In Brief

Quarter-Million Glitter iPhone Cases Recalled for Burn Hazard

A quarter million iPhone cases containing glitter are being recalled. (Image credit: CPSC)

More than 260,000 glitter iPhone cases are being recalled because the sparkling mixture inside the cases can leak out and cause skin burns or irritation, according to the Consumer Product Safety Commission (CPSC).

The iPhone cases, distributed by MixBin Electronics, were sold at a variety of retail outlets, including Amazon, Nordstrom Rack and Victoria's Secret, the CPSC said in a statement. The recalled cases were made for the iPhone 6, 6s and 7.

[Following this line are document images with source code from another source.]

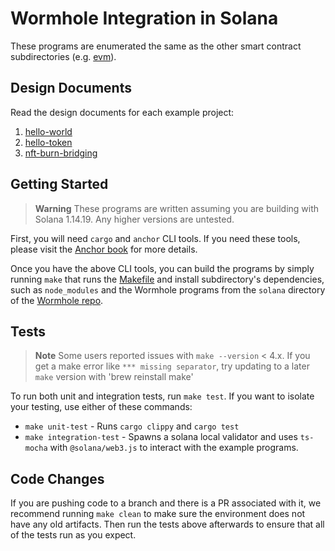 # Wormhole Integration in Solana

These programs are enumerated the same as the other smart contract
subdirectories (e.g. [evm](../evm)).

## Design Documents

Read the design documents for each example project:

1. [hello-world](../docs/01_hello_world.md)
2. [hello-token](../docs/02_hello_token.md)
3. [nft-burn-bridging](../docs/03_nft_burn_bridging.md)

## Getting Started

> **Warning**
> These programs are written assuming you are building with Solana 1.14.19. Any
> higher versions are untested.

First, you will need `cargo` and `anchor` CLI tools. If you need these tools,
please visit the [Anchor book] for more details.

Once you have the above CLI tools, you can build the programs by simply running
`make` that runs the [Makefile](https://github.com/wormhole-foundation/wormhole-scaffolding/blob/main/solana/Makefile) and install  subdirectory's dependencies, such as
`node_modules` and the Wormhole programs from the `solana` directory of the
[Wormhole repo].



## Tests

> **Note**
> Some users reported issues with `make --version` < 4.x. 
> If you get a make error like `*** missing separator`, try updating to a later `make` version with 'brew reinstall make'

To run both unit and integration tests, run `make test`. If you want to isolate
your testing, use either of these commands:

- `make unit-test` - Runs `cargo clippy` and `cargo test`
- `make integration-test` - Spawns a solana local validator and uses `ts-mocha`
  with `@solana/web3.js` to interact with the example programs.

## Code Changes

If you are pushing code to a branch and there is a PR associated with it, we
recommend running `make clean` to make sure the environment does not have any
old artifacts. Then run the tests above afterwards to ensure that all of
the tests run as you expect.

[anchor book]: https://book.anchor-lang.com/getting_started/installation.html
[wormhole repo]: https://github.com/wormhole-foundation/wormhole/tree/main/solana
[Solana docs]: https://docs.solana.com/

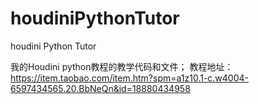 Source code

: 
# houdiniPythonTutor
houdini Python Tutor 

我的Houdini python教程的教学代码和文件；
教程地址：https://item.taobao.com/item.htm?spm=a1z10.1-c.w4004-6597434565.20.BbNeQn&id=18880434958
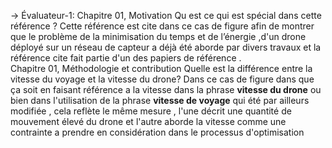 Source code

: -> Évaluateur-1:
Chapitre 01, Motivation
Qu est ce qui est spécial dans cette référence ?
Cette référence est cite dans ce cas de figure afin de montrer que le problème de la minimisation du temps et de l’énergie ,d'un drone déployé  sur un réseau de capteur a déjà été aborde par divers travaux et la référence cite  fait partie d'un des papiers de référence .      
Chapitre 01, Méthodologie et contribution
Quelle est la différence entre la vitesse du voyage et la vitesse du drone?
Dans ce cas de figure dans que ça soit en faisant référence a la vitesse  dans la phrase **vitesse du drone** ou bien dans l'utilisation de la phrase **vitesse de voyage** qui été par ailleurs modifiée , cela reflète le même mesure , l'une décrit une quantité de mouvement élevé du drone  et l'autre  aborde  la vitesse comme une contrainte a prendre en considération dans le processus d'optimisation          
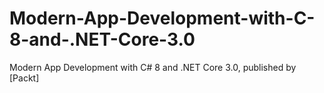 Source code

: # Modern-App-Development-with-C-8-and-.NET-Core-3.0
Modern App Development with C# 8 and .NET Core 3.0, published by [Packt]
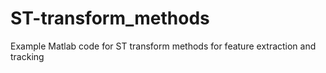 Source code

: # ST-transform_methods
Example Matlab code for ST transform methods for feature extraction and tracking
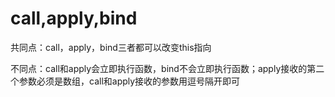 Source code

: # call,apply,bind

共同点：call，apply，bind三者都可以改变this指向

不同点：call和apply会立即执行函数，bind不会立即执行函数；apply接收的第二个参数必须是数组，call和apply接收的参数用逗号隔开即可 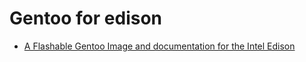 # Gentoo for edison

- [A Flashable Gentoo Image and documentation for the Intel Edison](https://wiki.gentoo.org/wiki/Embedded_Handbook/Boards/Intel_Edison)
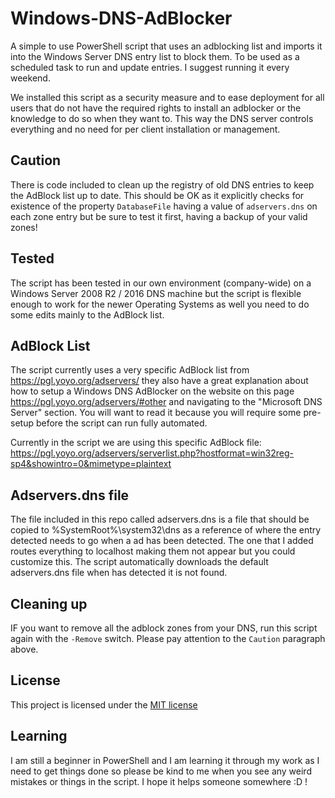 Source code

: # Windows-DNS-AdBlocker

A simple to use PowerShell script that uses an adblocking list and imports it into the Windows Server DNS entry list to block them. To be used as a scheduled task to run and update entries. I suggest running it every weekend.

We installed this script as a security measure and to ease deployment for all users that do not have the required rights to install an adblocker or the knowledge to do so when they want to. This way the DNS server controls everything and no need for per client installation or management.

## Caution

There is code included to clean up the registry of old DNS entries to keep the AdBlock list up to date. This should be OK as it explicitly checks for
existence of the property `DatabaseFile` having a value of `adservers.dns` on each zone entry but be sure to test it first, having a backup of your valid zones!

## Tested

The script has been tested in our own environment (company-wide) on a Windows Server 2008 R2 / 2016 DNS machine but the script is flexible enough to work for the newer Operating Systems as well you need to do some edits mainly to the AdBlock list.

## AdBlock List

The script currently uses a very specific AdBlock list from https://pgl.yoyo.org/adservers/ they also have a great explanation about how to setup a Windows DNS AdBlocker on the website on this page https://pgl.yoyo.org/adservers/#other and navigating to the "Microsoft DNS Server" section. You will want to read it because you will require some pre-setup before the script can run fully automated.

Currently in the script we are using this specific AdBlock file:
https://pgl.yoyo.org/adservers/serverlist.php?hostformat=win32reg-sp4&showintro=0&mimetype=plaintext

## Adservers.dns file

The file included in this repo called adservers.dns is a file that should be copied to %SystemRoot%\system32\dns as a reference of where the entry detected needs to go when a ad has been detected. The one that I added routes everything to localhost making them not appear but you could customize this. The script automatically downloads the default adservers.dns file when has detected it is not found.

## Cleaning up

IF you want to remove all the adblock zones from your DNS, run this script again with the `-Remove` switch. Please pay attention to the `Caution` paragraph above.

## License

This project is licensed under the [MIT license](LICENSE)

## Learning

I am still a beginner in PowerShell and I am learning it through my work as I need to get things done so please be kind to me when you see any weird mistakes or things in the script. I hope it helps someone somewhere :D !
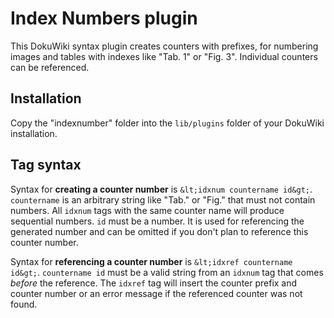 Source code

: # Index Numbers plugin

This DokuWiki syntax plugin creates counters with prefixes, for numbering
images and tables with indexes like "Tab. 1" or "Fig. 3".
Individual counters can be referenced.

## Installation
Copy the "indexnumber" folder into the `lib/plugins` folder of your DokuWiki installation.

## Tag syntax
Syntax for **creating a counter number** is `&lt;idxnum countername id&gt;`.
`countername` is an arbitrary string like "Tab." or "Fig." that must not contain
numbers. All `idxnum` tags with the same counter name will produce sequential
numbers. `id` must be a number. It is used for referencing the generated number
and can be omitted if you don't plan to reference this counter number.

Syntax for **referencing a counter number** is `&lt;idxref countername id&gt;`.
`countername id` must be a valid string from an `idxnum` tag that comes *before*
the reference. The `idxref` tag will insert the counter prefix and counter
number or an error message if the referenced counter was not found.


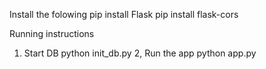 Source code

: Install the folowing 
    pip install Flask
    pip install flask-cors

Running instructions 
1. Start DB
    python init_db.py
2, Run the app
    python app.py
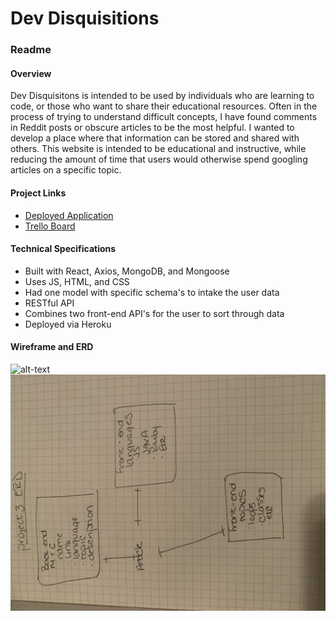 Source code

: # Dev Disquisitions
### Readme

#### Overview
Dev Disquisitons is intended to be used by individuals who are learning to code, or those who want to share their educational resources. Often in the process of trying to understand difficult concepts, I have found comments in Reddit posts or obscure articles to be the most helpful. I wanted to develop a place where that information can be stored and shared with others. This website is intended to be educational and instructive, while reducing the amount of time that users would otherwise spend googling articles on a specific topic. 

#### Project Links
* [Deployed Application](https://dev-disquisitions.herokuapp.com/)
* [Trello Board](https://trello.com/b/AYzosc05/devdisquisitions)

#### Technical Specifications
* Built with React, Axios, MongoDB, and Mongoose
* Uses JS, HTML, and CSS
* Had one model with specific schema's to intake the user data
* RESTful API
* Combines two front-end API's for the user to sort through data
* Deployed via Heroku

#### Wireframe and ERD
![alt-text](./client/public/IMG_1110.jpg.jpg "Wireframe")
![alt-text](./client/public/IMG_8091.jpg "ERD")  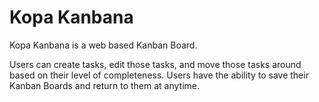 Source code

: # Kopa Kanbana
Kopa Kanbana is a web based Kanban Board.

Users can create tasks, edit those tasks, and move those tasks around based on their level of completeness. Users have the ability to save their Kanban Boards and return to them at anytime.
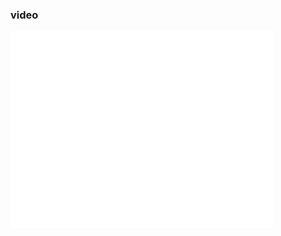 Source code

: ### video

<iframe width="420" height="315" src="//www.youtube-nocookie.com/embed/_ahvzDzKdB0?rel=0" frameborder="0" allowfullscreen></iframe>

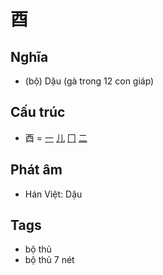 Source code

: # 酉

## Nghĩa

* (bộ) Dậu (gà trong 12 con giáp)

## Cấu trúc
* 酉 = [一](一.md) [儿](儿.md) [冂](冂.md) [二](二.md)

## Phát âm

* Hán Việt: Dậu

## Tags
* bộ thủ
* bộ thủ 7 nét

<script>window.HANZI_FIELD='酉';</script>
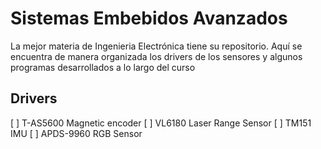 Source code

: # Sistemas Embebidos Avanzados

La mejor materia de Ingenieria Electrónica tiene su repositorio. Aquí se encuentra de manera organizada los drivers de los sensores y algunos programas desarrollados a lo largo del curso

## Drivers
[ ] T-AS5600 Magnetic encoder
[ ] VL6180 Laser Range Sensor
[ ] TM151 IMU
[ ] APDS-9960 RGB Sensor
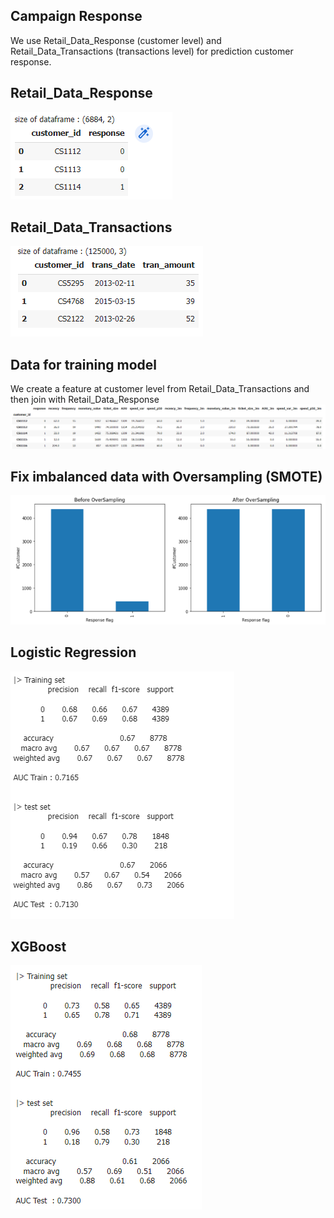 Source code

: ## Campaign Response
We use Retail_Data_Response (customer level) and Retail_Data_Transactions (transactions level) for prediction customer response.

## Retail_Data_Response
![df_response](./img00_df_response.png)

## Retail_Data_Transactions
![df_transaction](./img01_df_transaction.png)

## Data for training model
We create a feature at customer level from Retail_Data_Transactions and then join with Retail_Data_Response
![df_modeling](./img02_df_final.png)

## Fix imbalanced data with Oversampling (SMOTE)
![Oversampling](./img03_oversampling.png)

## Logistic Regression
![Oversampling](./img04_LogisticReg.png)

## XGBoost
![Oversampling](./img05_XGBoost.png)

The cases contain glitter that floats in a liquid. But if the case breaks, the substance can leak out and cause chemical burns and skin irritation, though the CPSC statement did not identify the chemical responsible for the burns. So far, there have been 24 reports worldwide of skin irritation or chemical burns tied to the phone cases, and 19 of these reports were in people living in the United States, the CPSC said. [9 Odd Ways Your Tech Devices May Injure You]

"One consumer reported permanent scarring from a chemical burn, and another consumer reported chemical burns and swelling to her leg, face, neck, chest, upper body and hands," the statement said.

People who bought these cases should immediately stop using them and contact MixBin Electronics for a refund. The company has created a website for users to register for a refund. Once the claim is approved, the user will receive instructions on how to dispose of their case, MixBin said.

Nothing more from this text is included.